It was in that role that I dined and discussed politics with Republican candidates for the House of Representative, Senate, Governor, and the candidacy of Barry Goldwater for President of the United States. Senator Goldwater’s son came to head up a rally we had for him, along with a series of appearances across the country. Alas, I did not meet his father.
It was in that climate that I experienced a sense of how brutal politics can be, how irrational and mendacious. People around me thought the world would go to hell if Lyndon Baines Johnson was elected president, while the nimble vice president and now president (due to the assassination of John Fitzgerald Kennedy) was claiming Goldwater would create a nuclear holocaust in Vietnam.
The scare tactics worked. Johnson won in a landslide.
Looking now, a half-century later, that time was child’s play compared to today. It was, however, very much like Halloween during the whole campaign with the attendant vitriolic, ghoulish, macabre and morbid caricatures of the “enemy’s list,” which was those running for office of the other party.
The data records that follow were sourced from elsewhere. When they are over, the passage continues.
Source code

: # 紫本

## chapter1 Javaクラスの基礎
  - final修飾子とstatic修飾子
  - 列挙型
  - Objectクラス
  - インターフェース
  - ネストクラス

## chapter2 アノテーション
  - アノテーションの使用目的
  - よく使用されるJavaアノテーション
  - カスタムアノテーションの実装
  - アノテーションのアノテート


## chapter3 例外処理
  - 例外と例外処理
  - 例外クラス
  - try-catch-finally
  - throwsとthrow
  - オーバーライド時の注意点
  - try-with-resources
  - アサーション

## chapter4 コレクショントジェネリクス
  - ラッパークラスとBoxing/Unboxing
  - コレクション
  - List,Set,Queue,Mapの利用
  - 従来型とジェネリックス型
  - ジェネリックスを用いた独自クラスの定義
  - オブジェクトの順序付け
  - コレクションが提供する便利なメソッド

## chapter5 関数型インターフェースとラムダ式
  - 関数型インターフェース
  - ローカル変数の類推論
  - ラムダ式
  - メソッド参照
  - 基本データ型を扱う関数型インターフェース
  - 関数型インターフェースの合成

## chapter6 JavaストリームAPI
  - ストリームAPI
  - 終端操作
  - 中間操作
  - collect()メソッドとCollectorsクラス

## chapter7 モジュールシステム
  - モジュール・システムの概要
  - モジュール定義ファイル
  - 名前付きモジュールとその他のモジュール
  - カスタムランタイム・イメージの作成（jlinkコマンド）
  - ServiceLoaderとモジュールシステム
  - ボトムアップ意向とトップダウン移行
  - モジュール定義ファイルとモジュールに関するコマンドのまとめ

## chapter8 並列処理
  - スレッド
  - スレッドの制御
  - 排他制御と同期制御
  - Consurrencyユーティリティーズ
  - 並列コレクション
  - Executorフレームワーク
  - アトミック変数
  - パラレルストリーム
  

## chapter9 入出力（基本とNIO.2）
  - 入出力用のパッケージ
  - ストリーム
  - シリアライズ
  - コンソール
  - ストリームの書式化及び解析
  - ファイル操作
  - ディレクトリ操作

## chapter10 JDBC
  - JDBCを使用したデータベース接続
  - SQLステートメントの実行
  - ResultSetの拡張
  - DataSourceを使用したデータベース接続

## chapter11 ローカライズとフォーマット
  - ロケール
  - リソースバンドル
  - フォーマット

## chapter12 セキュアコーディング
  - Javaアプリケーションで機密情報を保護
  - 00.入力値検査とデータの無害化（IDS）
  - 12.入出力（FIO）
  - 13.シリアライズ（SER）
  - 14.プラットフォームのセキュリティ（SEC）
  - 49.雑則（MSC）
The thing I remember most about these candidates was that sitting across from them in someone’s house in the kitchen having a cup of coffee they invariably dropped their scary masks and were decent human beings. But once out on the stump, their sleeping Frankenstein rose out of their bowles with fire in their eyes and hot air out of their mouths.
In that sense, if anything, fifty years has seen this disposition of the satanic and the saintly transmogrify into the grotesque. After the extended Halloween of mid-term elections next Tuesday, November 2, 2010, new bodies and many old will fill the House of Representatives and the Senate, but otherwise, it will seem as if nothing has changed. So much for spending a half billion dollars on political campaigning in our democracy. So late we are smart.